### WHAT THE TASK ASKS
Working from the entries below, count every line that includes the word "license". Return the figure alone.

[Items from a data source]

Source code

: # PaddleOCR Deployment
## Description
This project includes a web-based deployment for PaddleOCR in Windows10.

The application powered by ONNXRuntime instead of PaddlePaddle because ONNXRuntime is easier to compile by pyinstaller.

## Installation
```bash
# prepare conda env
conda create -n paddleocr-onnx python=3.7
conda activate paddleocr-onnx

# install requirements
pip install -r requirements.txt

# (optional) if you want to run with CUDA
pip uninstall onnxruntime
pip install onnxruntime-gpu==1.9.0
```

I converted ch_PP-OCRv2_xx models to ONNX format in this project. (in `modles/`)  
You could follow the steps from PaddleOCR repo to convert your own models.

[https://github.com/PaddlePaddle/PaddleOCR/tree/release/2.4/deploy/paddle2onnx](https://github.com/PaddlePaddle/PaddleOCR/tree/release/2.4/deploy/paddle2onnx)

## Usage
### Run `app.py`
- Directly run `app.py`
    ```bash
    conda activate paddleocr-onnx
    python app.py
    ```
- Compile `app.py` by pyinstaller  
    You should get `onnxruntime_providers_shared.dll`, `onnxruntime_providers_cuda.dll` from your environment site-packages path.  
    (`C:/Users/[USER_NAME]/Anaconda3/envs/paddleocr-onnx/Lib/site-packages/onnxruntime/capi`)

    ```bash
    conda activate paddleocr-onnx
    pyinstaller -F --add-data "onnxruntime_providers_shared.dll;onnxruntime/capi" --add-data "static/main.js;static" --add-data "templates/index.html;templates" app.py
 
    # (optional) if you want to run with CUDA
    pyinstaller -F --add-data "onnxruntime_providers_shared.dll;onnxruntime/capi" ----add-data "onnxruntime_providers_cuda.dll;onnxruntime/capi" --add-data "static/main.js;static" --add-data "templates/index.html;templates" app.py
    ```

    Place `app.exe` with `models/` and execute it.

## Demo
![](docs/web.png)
--
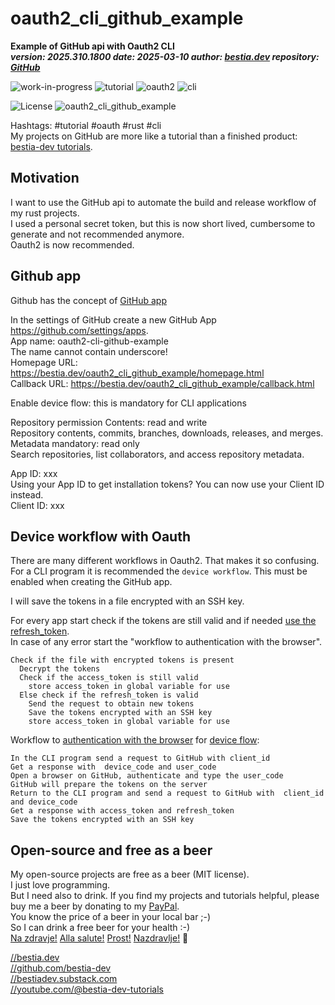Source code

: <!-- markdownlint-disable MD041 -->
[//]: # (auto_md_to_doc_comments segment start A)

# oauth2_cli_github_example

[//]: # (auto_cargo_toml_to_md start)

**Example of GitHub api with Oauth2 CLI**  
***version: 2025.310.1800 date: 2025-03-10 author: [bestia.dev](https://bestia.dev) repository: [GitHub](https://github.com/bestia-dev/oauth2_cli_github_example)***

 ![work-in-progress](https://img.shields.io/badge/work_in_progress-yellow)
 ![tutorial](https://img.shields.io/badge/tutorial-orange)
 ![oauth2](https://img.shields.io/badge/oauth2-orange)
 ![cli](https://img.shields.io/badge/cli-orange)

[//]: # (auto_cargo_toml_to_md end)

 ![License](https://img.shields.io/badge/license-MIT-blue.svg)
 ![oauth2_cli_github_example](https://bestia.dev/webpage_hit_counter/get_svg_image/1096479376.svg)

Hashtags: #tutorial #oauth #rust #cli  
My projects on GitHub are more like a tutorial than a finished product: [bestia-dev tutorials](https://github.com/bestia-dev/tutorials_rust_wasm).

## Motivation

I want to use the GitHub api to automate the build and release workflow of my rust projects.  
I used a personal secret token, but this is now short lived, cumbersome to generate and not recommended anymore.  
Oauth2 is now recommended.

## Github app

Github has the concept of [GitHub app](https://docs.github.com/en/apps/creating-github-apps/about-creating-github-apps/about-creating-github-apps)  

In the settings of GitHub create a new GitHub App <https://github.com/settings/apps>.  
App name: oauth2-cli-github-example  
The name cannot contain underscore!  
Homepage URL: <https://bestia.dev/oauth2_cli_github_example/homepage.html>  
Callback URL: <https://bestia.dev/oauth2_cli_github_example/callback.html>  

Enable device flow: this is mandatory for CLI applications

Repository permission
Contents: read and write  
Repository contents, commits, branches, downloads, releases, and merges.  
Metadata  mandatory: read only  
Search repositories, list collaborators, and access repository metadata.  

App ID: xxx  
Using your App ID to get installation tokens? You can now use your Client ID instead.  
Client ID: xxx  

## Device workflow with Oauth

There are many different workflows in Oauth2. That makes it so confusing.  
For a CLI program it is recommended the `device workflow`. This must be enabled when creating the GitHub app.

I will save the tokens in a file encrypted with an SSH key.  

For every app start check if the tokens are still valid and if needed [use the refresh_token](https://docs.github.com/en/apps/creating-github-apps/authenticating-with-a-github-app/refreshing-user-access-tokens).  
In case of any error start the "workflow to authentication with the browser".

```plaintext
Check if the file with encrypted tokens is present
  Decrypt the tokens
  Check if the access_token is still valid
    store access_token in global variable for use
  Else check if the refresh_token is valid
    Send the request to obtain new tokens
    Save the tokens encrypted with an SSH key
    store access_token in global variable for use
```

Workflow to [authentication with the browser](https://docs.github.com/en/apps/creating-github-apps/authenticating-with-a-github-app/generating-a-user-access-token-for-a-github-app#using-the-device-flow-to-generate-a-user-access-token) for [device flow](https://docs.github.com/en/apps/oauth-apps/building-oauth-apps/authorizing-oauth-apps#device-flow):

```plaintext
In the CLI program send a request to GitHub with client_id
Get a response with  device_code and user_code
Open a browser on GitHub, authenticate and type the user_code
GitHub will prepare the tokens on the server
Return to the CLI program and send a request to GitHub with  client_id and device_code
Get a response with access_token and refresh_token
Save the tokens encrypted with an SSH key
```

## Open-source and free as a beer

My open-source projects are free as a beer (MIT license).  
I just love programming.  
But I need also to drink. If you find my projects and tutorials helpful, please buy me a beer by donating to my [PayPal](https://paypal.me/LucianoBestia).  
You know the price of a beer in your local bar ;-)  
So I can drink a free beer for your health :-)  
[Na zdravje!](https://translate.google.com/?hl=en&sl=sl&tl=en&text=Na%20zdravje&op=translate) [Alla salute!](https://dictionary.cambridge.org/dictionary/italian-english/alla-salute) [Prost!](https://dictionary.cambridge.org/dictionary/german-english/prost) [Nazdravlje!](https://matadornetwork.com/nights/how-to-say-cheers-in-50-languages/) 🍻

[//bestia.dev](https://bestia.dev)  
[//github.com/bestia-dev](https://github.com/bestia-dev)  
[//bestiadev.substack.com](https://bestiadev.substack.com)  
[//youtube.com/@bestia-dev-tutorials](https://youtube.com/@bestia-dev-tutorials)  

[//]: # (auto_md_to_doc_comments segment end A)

### TASK RESULT
2